**YOUR ASSIGNMENT:**
The entries that follow include a run beginning at the line with "[Pacific Region South" and ending at the line with "#### International Collaborations"; restate that run word for word and leave the rest out.
—————
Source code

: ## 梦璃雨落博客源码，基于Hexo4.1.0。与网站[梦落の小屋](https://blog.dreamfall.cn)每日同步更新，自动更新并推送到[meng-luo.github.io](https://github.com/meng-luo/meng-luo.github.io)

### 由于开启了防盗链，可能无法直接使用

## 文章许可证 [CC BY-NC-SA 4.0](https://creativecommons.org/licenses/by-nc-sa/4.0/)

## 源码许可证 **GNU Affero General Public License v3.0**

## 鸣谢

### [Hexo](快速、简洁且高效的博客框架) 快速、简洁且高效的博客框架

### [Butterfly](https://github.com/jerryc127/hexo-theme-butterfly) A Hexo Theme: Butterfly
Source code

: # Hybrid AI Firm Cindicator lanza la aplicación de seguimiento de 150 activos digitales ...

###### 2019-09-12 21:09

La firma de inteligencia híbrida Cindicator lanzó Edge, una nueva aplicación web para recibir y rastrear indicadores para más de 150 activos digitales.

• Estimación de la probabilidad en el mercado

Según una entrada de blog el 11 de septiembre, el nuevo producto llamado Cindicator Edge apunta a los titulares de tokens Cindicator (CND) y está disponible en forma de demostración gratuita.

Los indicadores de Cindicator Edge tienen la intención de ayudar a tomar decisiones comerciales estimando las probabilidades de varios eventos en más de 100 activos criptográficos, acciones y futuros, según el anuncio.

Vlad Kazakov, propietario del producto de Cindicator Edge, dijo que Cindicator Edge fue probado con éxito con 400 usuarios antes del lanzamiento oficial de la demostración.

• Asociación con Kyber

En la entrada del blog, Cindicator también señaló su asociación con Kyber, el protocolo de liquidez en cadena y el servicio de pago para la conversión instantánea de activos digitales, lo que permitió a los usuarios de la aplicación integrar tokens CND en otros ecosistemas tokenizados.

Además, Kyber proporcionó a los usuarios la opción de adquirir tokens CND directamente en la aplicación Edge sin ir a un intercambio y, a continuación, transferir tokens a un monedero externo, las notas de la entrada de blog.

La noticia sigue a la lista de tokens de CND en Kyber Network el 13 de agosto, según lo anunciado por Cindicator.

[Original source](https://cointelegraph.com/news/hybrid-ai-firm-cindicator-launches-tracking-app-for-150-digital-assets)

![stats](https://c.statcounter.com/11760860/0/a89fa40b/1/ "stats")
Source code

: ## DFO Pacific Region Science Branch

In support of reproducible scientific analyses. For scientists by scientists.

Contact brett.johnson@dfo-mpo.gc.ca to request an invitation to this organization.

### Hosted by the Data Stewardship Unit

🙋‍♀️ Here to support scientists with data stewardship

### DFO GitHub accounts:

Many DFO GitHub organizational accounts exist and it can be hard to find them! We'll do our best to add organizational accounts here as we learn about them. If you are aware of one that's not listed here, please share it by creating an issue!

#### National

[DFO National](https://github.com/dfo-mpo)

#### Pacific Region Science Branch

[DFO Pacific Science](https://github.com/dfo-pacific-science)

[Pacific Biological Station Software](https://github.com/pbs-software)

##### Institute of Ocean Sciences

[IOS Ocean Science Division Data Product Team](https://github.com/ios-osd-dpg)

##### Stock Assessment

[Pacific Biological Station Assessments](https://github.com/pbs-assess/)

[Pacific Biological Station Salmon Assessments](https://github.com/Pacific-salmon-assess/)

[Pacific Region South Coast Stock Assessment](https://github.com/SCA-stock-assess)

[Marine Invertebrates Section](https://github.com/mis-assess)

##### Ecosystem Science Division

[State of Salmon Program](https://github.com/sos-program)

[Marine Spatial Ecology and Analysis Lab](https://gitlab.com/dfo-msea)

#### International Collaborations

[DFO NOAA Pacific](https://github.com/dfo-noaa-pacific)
—————
**YOUR SOLUTION:**
[Pacific Region South Coast Stock Assessment](https://github.com/SCA-stock-assess)

[Marine Invertebrates Section](https://github.com/mis-assess)

##### Ecosystem Science Division

[State of Salmon Program](https://github.com/sos-program)

[Marine Spatial Ecology and Analysis Lab](https://gitlab.com/dfo-msea)

#### International Collaborations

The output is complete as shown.